Euthanasia and assisted suicide 

Introduction 

Legal position in other countries

Active euthanasia is currently only legal in Belgium, Holland and Luxemburg. Under the terms of these countries’ laws, a person’s life may be deliberately ended by their doctor or other health professional.

The person is usually given an overdose of muscle relaxants or sedatives, which cause a coma and then death.

However, euthanasia is only legal:

  • if that person has made an active and voluntary request to end their life, and
  • it is thought they have sufficient mental capacity to make an informed decision regarding their care, and
  • it is agreed that the person is suffering unbearably and there is no prospect for an improvement in their condition

Capacity is the ability to use and understand information to make a decision. For more information, see the Health A-Z topic on Capacity to consent to treatment.

There are a number of countries where the law is less clear, and some forms of assisted suicide and passive euthanasia are legal but active euthanasia is illegal.

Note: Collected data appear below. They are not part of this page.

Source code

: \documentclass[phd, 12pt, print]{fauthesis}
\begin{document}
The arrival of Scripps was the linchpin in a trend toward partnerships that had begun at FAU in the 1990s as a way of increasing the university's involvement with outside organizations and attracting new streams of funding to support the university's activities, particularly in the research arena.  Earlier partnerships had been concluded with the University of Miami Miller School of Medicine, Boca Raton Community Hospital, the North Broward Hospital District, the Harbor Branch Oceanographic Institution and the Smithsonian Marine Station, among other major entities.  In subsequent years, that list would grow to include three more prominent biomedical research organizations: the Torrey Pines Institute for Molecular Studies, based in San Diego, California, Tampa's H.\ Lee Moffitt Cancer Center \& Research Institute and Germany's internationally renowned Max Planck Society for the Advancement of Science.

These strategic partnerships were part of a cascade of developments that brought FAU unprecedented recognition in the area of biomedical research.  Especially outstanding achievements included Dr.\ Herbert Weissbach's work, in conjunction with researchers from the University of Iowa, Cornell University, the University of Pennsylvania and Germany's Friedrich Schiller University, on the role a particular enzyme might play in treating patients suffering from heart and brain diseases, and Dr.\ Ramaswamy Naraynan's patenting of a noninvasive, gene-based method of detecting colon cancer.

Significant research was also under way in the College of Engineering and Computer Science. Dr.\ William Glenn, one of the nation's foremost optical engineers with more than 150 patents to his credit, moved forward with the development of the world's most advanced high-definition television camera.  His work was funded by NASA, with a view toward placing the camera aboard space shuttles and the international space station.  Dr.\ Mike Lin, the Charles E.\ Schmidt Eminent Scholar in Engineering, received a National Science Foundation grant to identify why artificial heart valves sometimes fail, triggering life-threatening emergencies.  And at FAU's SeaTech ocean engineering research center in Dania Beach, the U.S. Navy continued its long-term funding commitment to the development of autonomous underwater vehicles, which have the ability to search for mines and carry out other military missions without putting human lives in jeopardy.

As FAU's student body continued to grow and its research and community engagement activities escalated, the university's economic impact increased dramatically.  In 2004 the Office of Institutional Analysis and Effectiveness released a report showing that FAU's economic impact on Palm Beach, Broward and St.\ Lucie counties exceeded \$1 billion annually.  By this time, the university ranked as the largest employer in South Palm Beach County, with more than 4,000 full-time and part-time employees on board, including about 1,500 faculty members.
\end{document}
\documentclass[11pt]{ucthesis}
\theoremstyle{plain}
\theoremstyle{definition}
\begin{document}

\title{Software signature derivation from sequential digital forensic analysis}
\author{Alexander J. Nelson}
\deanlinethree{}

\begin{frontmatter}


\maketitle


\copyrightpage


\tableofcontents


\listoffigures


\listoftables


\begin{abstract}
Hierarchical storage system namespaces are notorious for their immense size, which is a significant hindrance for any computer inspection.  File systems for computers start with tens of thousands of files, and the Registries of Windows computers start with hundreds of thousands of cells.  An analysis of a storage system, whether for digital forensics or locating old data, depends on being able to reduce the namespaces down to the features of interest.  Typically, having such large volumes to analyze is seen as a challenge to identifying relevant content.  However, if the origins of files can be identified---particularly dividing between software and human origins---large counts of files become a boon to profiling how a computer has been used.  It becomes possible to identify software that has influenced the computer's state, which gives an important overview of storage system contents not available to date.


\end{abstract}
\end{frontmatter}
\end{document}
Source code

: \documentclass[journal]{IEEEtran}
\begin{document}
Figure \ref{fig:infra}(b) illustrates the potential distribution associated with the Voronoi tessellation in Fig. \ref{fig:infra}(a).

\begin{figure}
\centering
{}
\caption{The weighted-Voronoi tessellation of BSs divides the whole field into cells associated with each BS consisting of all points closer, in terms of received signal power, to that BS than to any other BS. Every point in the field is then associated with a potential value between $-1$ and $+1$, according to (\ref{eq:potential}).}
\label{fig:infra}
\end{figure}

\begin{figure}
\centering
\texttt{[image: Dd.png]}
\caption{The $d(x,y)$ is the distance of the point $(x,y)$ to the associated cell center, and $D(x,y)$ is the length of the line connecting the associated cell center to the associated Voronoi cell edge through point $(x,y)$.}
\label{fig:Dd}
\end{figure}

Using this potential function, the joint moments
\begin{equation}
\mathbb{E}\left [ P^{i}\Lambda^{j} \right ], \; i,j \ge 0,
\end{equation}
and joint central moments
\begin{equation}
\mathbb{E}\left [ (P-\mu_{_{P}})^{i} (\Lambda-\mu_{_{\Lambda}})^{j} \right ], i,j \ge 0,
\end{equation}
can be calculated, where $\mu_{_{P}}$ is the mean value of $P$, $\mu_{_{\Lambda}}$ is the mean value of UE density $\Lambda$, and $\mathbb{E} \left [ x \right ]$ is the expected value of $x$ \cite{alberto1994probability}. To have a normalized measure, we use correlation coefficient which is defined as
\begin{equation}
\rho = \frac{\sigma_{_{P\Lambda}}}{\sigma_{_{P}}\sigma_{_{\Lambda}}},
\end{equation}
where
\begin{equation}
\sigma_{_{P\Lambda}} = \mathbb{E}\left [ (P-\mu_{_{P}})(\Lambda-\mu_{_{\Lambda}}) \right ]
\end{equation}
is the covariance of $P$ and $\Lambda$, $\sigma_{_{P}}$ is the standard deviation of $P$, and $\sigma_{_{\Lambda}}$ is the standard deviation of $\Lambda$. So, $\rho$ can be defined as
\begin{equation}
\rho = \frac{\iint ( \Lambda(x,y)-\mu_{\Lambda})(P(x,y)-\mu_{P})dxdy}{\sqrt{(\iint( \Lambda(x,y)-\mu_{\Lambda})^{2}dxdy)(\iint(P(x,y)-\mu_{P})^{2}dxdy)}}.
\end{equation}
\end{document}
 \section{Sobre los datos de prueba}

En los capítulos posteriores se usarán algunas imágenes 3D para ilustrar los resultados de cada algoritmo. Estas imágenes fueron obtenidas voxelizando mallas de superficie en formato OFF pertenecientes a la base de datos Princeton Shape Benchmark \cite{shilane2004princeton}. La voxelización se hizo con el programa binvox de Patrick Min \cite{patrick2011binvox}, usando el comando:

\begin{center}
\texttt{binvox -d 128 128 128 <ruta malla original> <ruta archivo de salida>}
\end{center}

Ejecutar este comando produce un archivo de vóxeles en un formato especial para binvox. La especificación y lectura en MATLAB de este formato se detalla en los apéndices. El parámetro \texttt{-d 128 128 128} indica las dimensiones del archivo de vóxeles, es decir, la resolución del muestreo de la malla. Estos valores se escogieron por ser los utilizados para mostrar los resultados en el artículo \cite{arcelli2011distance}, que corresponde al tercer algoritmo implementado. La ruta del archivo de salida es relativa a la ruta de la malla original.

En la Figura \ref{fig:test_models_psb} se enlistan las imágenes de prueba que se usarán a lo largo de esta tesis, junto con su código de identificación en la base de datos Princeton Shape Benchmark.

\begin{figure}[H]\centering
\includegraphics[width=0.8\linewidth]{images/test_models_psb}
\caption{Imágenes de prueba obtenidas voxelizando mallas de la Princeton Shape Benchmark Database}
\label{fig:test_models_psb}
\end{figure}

For example, some types of assisted suicide and passive euthanasia are legal in Switzerland, Germany, Mexico and the American state of Oregon. 

Euthanasia is the act of deliberately ending a life to relieve suffering.

For example, a doctor who gave a patient with terminal cancer an overdose of muscle relaxants to end their life would be considered to have committed euthanasia.

Assisted suicide is the act of deliberately providing assistance or encouragement to another person who commits, or attempts to commit, suicide.

For example, if a relative of a person with a terminal illness used an internet site to obtain powerful sedatives, knowing that the person intended to take an overdose of sedatives to kill themselves, they would be assisting suicide.

Legal position

Both euthanasia and assisted suicide are illegal under English law.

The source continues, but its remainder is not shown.